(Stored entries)
....

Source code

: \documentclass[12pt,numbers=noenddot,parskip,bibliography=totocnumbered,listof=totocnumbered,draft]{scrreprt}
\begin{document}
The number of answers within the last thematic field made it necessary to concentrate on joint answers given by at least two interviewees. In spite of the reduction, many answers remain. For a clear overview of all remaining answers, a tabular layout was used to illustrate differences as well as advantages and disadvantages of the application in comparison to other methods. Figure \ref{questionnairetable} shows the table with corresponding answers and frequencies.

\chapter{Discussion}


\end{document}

....

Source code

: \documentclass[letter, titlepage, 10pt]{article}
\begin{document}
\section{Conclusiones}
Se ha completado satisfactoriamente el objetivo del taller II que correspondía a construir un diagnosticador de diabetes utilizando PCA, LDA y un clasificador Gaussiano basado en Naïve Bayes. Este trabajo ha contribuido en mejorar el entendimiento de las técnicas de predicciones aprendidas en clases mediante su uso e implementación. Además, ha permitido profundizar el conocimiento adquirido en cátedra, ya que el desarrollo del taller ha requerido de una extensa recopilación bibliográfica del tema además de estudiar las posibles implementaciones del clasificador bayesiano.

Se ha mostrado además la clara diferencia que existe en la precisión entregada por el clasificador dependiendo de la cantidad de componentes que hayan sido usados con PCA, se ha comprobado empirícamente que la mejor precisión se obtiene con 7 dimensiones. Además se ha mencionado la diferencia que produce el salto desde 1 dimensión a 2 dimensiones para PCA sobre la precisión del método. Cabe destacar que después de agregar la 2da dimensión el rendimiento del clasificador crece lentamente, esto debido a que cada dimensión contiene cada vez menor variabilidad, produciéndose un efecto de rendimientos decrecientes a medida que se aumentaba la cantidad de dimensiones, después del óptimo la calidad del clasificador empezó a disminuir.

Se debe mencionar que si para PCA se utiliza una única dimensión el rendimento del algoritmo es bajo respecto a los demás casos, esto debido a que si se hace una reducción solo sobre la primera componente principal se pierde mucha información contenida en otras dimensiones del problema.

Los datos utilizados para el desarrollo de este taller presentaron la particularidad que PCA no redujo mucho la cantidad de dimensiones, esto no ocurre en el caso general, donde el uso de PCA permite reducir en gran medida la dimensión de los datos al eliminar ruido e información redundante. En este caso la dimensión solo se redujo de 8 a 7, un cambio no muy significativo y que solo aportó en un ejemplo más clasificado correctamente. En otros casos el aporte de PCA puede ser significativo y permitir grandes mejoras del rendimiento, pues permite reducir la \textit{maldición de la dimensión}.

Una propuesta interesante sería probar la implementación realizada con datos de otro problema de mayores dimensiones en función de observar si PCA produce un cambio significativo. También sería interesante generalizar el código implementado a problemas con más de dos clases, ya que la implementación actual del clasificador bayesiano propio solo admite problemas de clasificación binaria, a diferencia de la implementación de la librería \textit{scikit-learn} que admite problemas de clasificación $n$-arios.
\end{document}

....

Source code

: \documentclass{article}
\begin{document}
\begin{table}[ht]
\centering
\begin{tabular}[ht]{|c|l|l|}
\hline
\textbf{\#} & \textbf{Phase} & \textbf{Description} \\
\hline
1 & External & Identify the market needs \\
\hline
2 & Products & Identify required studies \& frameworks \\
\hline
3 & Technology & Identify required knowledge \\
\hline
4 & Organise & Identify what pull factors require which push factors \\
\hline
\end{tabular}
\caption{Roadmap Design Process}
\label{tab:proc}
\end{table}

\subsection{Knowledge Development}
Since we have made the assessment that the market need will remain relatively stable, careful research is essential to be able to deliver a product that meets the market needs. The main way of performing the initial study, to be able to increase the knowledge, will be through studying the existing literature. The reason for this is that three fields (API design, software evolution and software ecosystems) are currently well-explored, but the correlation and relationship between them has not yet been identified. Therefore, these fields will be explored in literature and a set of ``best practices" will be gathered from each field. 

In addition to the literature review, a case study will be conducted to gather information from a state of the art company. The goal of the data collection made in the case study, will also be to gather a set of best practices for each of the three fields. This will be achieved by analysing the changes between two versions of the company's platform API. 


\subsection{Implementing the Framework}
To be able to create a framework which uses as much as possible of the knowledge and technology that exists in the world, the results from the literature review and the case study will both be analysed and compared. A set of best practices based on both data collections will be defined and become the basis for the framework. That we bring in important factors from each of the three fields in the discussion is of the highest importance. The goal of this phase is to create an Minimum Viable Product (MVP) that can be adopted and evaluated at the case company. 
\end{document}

....

Task requirements >>
State the number of lines in the records that contain the string "article", and nothing more.

The answer >>
2